## [What you should do]
Answer with one number only: how many lines in this material contain the word "across"?

*** Exercise data Section Begins ***

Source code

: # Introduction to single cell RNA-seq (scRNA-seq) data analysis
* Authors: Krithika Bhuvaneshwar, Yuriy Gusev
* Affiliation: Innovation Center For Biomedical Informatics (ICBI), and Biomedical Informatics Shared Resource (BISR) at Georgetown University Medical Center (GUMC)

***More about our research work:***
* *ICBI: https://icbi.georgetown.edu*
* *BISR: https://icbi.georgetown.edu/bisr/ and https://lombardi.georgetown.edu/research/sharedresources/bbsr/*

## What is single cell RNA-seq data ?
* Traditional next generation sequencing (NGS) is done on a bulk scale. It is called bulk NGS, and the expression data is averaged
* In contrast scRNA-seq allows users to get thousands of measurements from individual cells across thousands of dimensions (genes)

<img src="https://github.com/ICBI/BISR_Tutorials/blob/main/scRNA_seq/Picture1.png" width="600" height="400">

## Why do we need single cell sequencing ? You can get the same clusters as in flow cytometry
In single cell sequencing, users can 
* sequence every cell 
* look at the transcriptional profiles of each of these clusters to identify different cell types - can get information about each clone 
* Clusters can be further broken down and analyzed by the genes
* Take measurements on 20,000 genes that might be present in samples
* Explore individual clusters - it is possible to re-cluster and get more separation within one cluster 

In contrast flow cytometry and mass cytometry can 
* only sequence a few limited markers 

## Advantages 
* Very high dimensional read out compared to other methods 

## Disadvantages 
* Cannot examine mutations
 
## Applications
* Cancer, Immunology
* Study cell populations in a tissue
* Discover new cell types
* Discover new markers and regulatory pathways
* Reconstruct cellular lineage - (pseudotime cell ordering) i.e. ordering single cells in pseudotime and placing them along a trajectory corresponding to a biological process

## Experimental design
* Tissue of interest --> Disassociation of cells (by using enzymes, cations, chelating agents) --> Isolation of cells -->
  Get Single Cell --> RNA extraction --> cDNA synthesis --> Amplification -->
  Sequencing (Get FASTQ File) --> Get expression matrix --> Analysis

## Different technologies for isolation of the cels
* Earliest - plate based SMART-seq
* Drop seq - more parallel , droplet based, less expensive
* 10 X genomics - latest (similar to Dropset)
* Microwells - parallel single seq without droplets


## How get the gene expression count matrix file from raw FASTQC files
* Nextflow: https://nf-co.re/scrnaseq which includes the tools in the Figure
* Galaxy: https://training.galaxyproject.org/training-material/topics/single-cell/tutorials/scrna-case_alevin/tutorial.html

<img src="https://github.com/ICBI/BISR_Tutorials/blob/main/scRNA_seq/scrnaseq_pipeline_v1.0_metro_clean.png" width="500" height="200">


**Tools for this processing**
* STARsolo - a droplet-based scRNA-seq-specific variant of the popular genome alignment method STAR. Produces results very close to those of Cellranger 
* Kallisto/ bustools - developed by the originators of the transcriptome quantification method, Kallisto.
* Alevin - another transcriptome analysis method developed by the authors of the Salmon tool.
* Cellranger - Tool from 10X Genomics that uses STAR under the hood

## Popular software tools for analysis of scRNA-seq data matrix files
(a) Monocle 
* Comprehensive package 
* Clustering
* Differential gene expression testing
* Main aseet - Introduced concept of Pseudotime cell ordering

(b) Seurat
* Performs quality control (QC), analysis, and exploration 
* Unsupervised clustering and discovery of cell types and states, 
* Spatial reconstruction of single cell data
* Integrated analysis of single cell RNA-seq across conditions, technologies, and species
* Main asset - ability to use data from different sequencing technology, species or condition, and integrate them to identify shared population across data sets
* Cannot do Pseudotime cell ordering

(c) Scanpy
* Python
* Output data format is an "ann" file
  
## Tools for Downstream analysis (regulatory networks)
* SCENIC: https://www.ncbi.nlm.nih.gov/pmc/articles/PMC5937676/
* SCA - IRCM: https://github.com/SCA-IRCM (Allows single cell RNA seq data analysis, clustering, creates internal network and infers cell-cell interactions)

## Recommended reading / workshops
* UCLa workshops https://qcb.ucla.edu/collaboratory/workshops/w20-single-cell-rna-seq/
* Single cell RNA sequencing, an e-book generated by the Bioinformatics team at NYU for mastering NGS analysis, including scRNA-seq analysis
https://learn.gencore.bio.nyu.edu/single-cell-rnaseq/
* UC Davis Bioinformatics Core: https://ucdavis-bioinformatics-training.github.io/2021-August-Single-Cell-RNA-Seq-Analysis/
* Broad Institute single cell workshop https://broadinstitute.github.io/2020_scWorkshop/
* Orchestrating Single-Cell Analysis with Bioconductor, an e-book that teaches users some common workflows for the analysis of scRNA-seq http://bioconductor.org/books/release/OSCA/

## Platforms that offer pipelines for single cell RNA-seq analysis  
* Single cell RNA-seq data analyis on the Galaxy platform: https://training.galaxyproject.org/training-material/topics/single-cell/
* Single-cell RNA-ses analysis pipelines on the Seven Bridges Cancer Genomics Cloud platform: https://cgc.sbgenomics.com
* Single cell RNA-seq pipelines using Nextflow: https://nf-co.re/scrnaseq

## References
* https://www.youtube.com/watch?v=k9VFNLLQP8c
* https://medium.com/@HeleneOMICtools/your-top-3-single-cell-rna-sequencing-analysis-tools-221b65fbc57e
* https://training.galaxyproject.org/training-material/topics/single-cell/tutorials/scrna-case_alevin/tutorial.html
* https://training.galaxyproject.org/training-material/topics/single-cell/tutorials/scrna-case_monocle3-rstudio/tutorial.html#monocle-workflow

*** Exercise data Section Ends ***

## [Result of this exercise]
3